Columna


Al basurero

CARLOS VILLALBA BUSTILLO

08 de septiembre de 2013 01:57 AM

El mismo gobierno norteamericano que anhelaba modificar los términos de sus relaciones con la URSS y China, e interesado en ponerle fin a la guerra de Vietnam, auspició, a través de la CIA y en connivencia con el alto mando castrense chileno, el golpe de Estado más encarnizado y sangriento que se diera en la época conocida como la de militares contra presidentes en América Latina: el de Richard Nixon. El próximo miércoles se cumplirán 40 años. ¡Paradojas de Washington!

Los politólogos no entendían aquel giro. Sin embargo, una cosa era la alta diplomacia, empeñada entonces en cambios que convenían a los dos imperios, y otra diferente un nuevo dolor de cabeza en el patio trasero de los Estados Unidos, en una nación con reconocida tradición democrática, pero en la que los partidos de izquierda eran vigorosos y organizados, y tenían el poder por mandato popular. Además, dentro de la coalición de éstos, el Partido Comunista tenía preponderancia y las nacionalizaciones no paraban. De modo que la industria, la banca y la minería presionaron la solución de fuerza.

El general que acababa de ser promovido por el presidente Allende al más elevado cargo de la jerarquía militar encabezó, con el respaldo del Tío Sam, la sacudida contra el régimen de la Unidad Popular. Consideraba Pinochet que en los tres años que restaban del período presidencial Chile se desintegraría, y la forma de evitarlo era bombardear él el corazón de Santiago, la capital, y ejecutar como novillos de matadero, a lo largo y lo angosto del territorio nacional, a quienes se opusieran a sus siniestros designios.

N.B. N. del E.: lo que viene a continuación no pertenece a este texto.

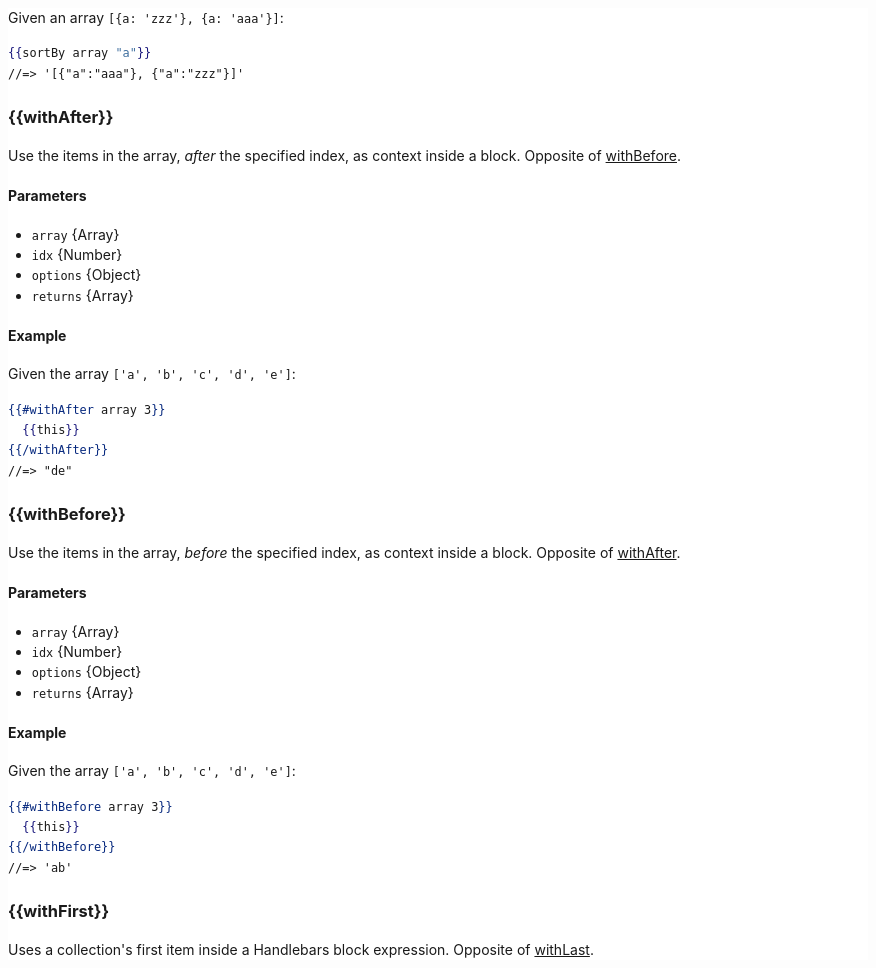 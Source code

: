 Given an array `[{a: 'zzz'}, {a: 'aaa'}]`:

```handlebars
{{sortBy array "a"}}
//=> '[{"a":"aaa"}, {"a":"zzz"}]'
```

### <a name="withAfter"></a> {{withAfter}}

Use the items in the array, _after_ the specified index, as context inside a block. Opposite of [withBefore](#withBefore).

#### Parameters

* `array` {Array}
* `idx` {Number}
* `options` {Object}
* `returns` {Array}

#### Example

Given the array `['a', 'b', 'c', 'd', 'e']`:

```handlebars
{{#withAfter array 3}}
  {{this}}
{{/withAfter}}
//=> "de"
```

### <a name="withBefore"></a> {{withBefore}}

Use the items in the array, _before_ the specified index, as context inside a block. Opposite of [withAfter](#withAfter).

#### Parameters

* `array` {Array}
* `idx` {Number}
* `options` {Object}
* `returns` {Array}

#### Example

Given the array `['a', 'b', 'c', 'd', 'e']`:

```handlebars
{{#withBefore array 3}}
  {{this}}
{{/withBefore}}
//=> 'ab'
```

### <a name="withFirst"></a> {{withFirst}}

Uses a collection's first item inside a Handlebars block expression. Opposite of [withLast](#withLast).
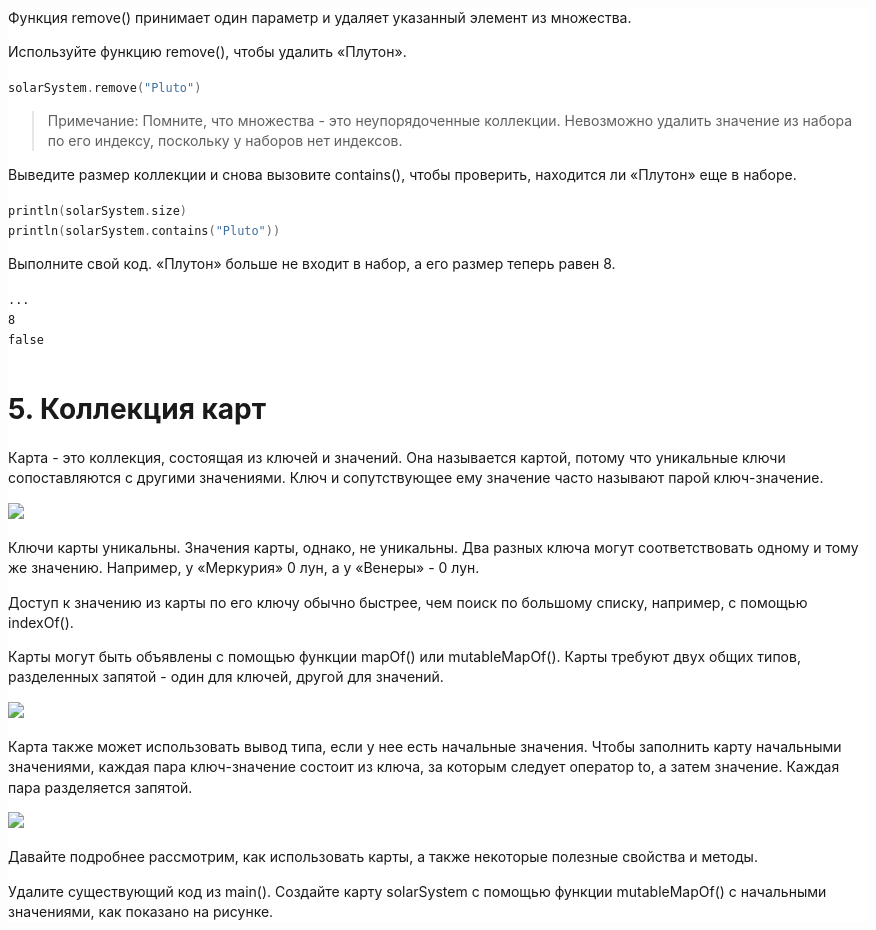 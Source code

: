 Функция remove() принимает один параметр и удаляет указанный элемент из множества.

Используйте функцию remove(), чтобы удалить «Плутон».

```kt
solarSystem.remove("Pluto")
```

> Примечание: Помните, что множества - это неупорядоченные коллекции. Невозможно удалить значение из набора по его индексу, поскольку у наборов нет индексов.

Выведите размер коллекции и снова вызовите contains(), чтобы проверить, находится ли «Плутон» еще в наборе.

```kt
println(solarSystem.size)
println(solarSystem.contains("Pluto"))
```

Выполните свой код. «Плутон» больше не входит в набор, а его размер теперь равен 8.

```
...
8
false
```

# 5. Коллекция карт

Карта - это коллекция, состоящая из ключей и значений. Она называется картой, потому что уникальные ключи сопоставляются с другими значениями. Ключ и сопутствующее ему значение часто называют парой ключ-значение.

![](https://developer.android.com/static/codelabs/basic-android-kotlin-compose-collections/img/8571494fb4a106b6_856.png)

Ключи карты уникальны. Значения карты, однако, не уникальны. Два разных ключа могут соответствовать одному и тому же значению. Например, у «Меркурия» 0 лун, а у «Венеры» - 0 лун.

Доступ к значению из карты по его ключу обычно быстрее, чем поиск по большому списку, например, с помощью indexOf().

Карты могут быть объявлены с помощью функции mapOf() или mutableMapOf(). Карты требуют двух общих типов, разделенных запятой - один для ключей, другой для значений.

![](https://developer.android.com/static/codelabs/basic-android-kotlin-compose-collections/img/affc23a0e1f2b223_856.png)

Карта также может использовать вывод типа, если у нее есть начальные значения. Чтобы заполнить карту начальными значениями, каждая пара ключ-значение состоит из ключа, за которым следует оператор to, а затем значение. Каждая пара разделяется запятой.

![](https://developer.android.com/static/codelabs/basic-android-kotlin-compose-collections/img/2ed99c3391c74ec4_856.png)

Давайте подробнее рассмотрим, как использовать карты, а также некоторые полезные свойства и методы.

Удалите существующий код из main().
Создайте карту solarSystem с помощью функции mutableMapOf() с начальными значениями, как показано на рисунке.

Pocas veces se había visto un dominio más absoluto que el de Pinochet sobre las Fuerzas Armadas y los sectores activos de la sociedad. Hubo asesinatos burdos como el del general Prat, o el del ex canciller Letelier, y sutiles como el del ex presidente Eduardo Frei en un quirófano, sin que los partidos, los gremios, los sindicatos, los estudiantes y los campesinos, menos aún los uniformados descontentos, alzaran la voz contra los desafueros de la tiranía.

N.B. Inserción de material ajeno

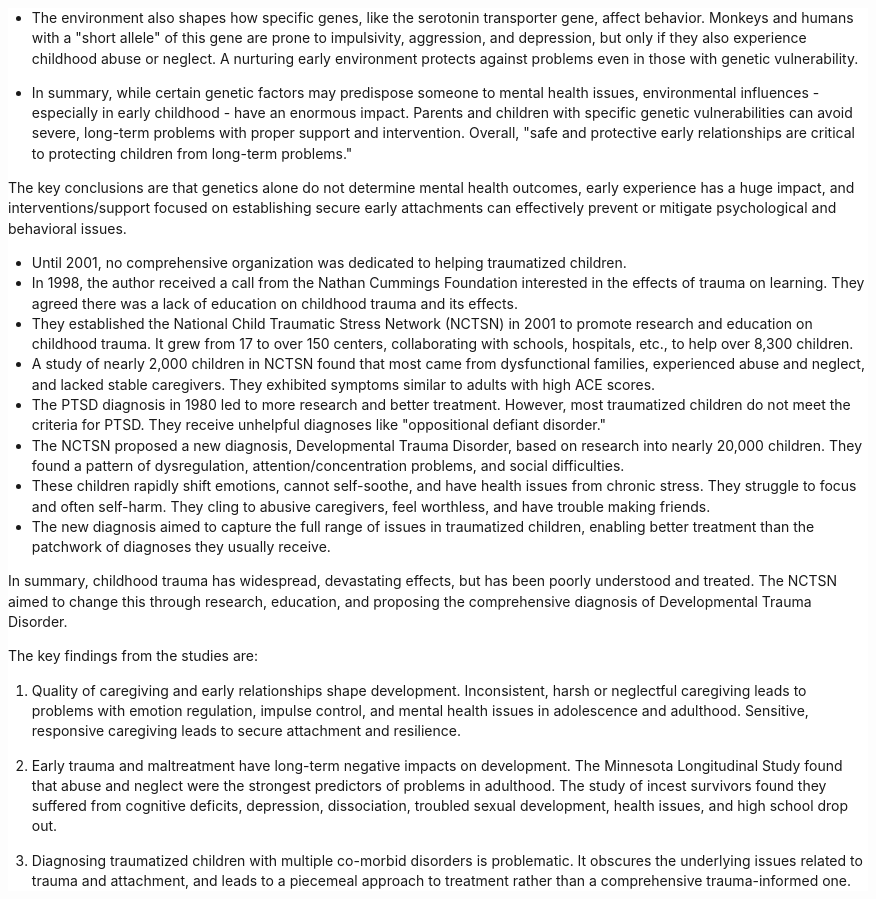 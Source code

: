 - The environment also shapes how specific genes, like the serotonin transporter gene, affect behavior. Monkeys and humans with a "short allele" of this gene are prone to impulsivity, aggression, and depression, but only if they also experience childhood abuse or neglect. A nurturing early environment protects against problems even in those with genetic vulnerability.

- In summary, while certain genetic factors may predispose someone to mental health issues, environmental influences - especially in early childhood - have an enormous impact. Parents and children with specific genetic vulnerabilities can avoid severe, long-term problems with proper support and intervention. Overall, "safe and protective early relationships are critical to protecting children from long-term problems."

The key conclusions are that genetics alone do not determine mental health outcomes, early experience has a huge impact, and interventions/support focused on establishing secure early attachments can effectively prevent or mitigate psychological and behavioral issues.

- Until 2001, no comprehensive organization was dedicated to helping traumatized children.
- In 1998, the author received a call from the Nathan Cummings Foundation interested in the effects of trauma on learning. They agreed there was a lack of education on childhood trauma and its effects.
- They established the National Child Traumatic Stress Network (NCTSN) in 2001 to promote research and education on childhood trauma. It grew from 17 to over 150 centers, collaborating with schools, hospitals, etc., to help over 8,300 children.
- A study of nearly 2,000 children in NCTSN found that most came from dysfunctional families, experienced abuse and neglect, and lacked stable caregivers. They exhibited symptoms similar to adults with high ACE scores.
- The PTSD diagnosis in 1980 led to more research and better treatment. However, most traumatized children do not meet the criteria for PTSD. They receive unhelpful diagnoses like "oppositional defiant disorder."
- The NCTSN proposed a new diagnosis, Developmental Trauma Disorder, based on research into nearly 20,000 children. They found a pattern of dysregulation, attention/concentration problems, and social difficulties.
- These children rapidly shift emotions, cannot self-soothe, and have health issues from chronic stress. They struggle to focus and often self-harm. They cling to abusive caregivers, feel worthless, and have trouble making friends.
- The new diagnosis aimed to capture the full range of issues in traumatized children, enabling better treatment than the patchwork of diagnoses they usually receive.

In summary, childhood trauma has widespread, devastating effects, but has been poorly understood and treated. The NCTSN aimed to change this through research, education, and proposing the comprehensive diagnosis of Developmental Trauma Disorder.

The key findings from the studies are:

1. Quality of caregiving and early relationships shape development. Inconsistent, harsh or neglectful caregiving leads to problems with emotion regulation, impulse control, and mental health issues in adolescence and adulthood. Sensitive, responsive caregiving leads to secure attachment and resilience.

2. Early trauma and maltreatment have long-term negative impacts on development. The Minnesota Longitudinal Study found that abuse and neglect were the strongest predictors of problems in adulthood. The study of incest survivors found they suffered from cognitive deficits, depression, dissociation, troubled sexual development, health issues, and high school drop out.

3. Diagnosing traumatized children with multiple co-morbid disorders is problematic. It obscures the underlying issues related to trauma and attachment, and leads to a piecemeal approach to treatment rather than a comprehensive trauma-informed one.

Pero el pueblo chileno, paciente y decidido, esperó a que el dictador jugara a la democracia. Como creyó que la pasividad de los núcleos cercados por el terror era un apoyo irreductible a su gobierno de facto, lo asediaron las ganas de legitimar su reguero de atrocidades con un referendo que lo mantuviera en el mando. De poco le sirvieron los puntos que le dio el manejo de la economía y lo derrotaron en limpia lid. Tampoco la economía lo es todo, ni lo fue su fementida honestidad.

Lo que no se atrevieron a hacer los jueces y tribunales chilenos contra los crímenes de Estado, lo hizo la Justicia exterior. De presidente, Pinochet pasó a convicto y, de convicto, al basurero de la historia.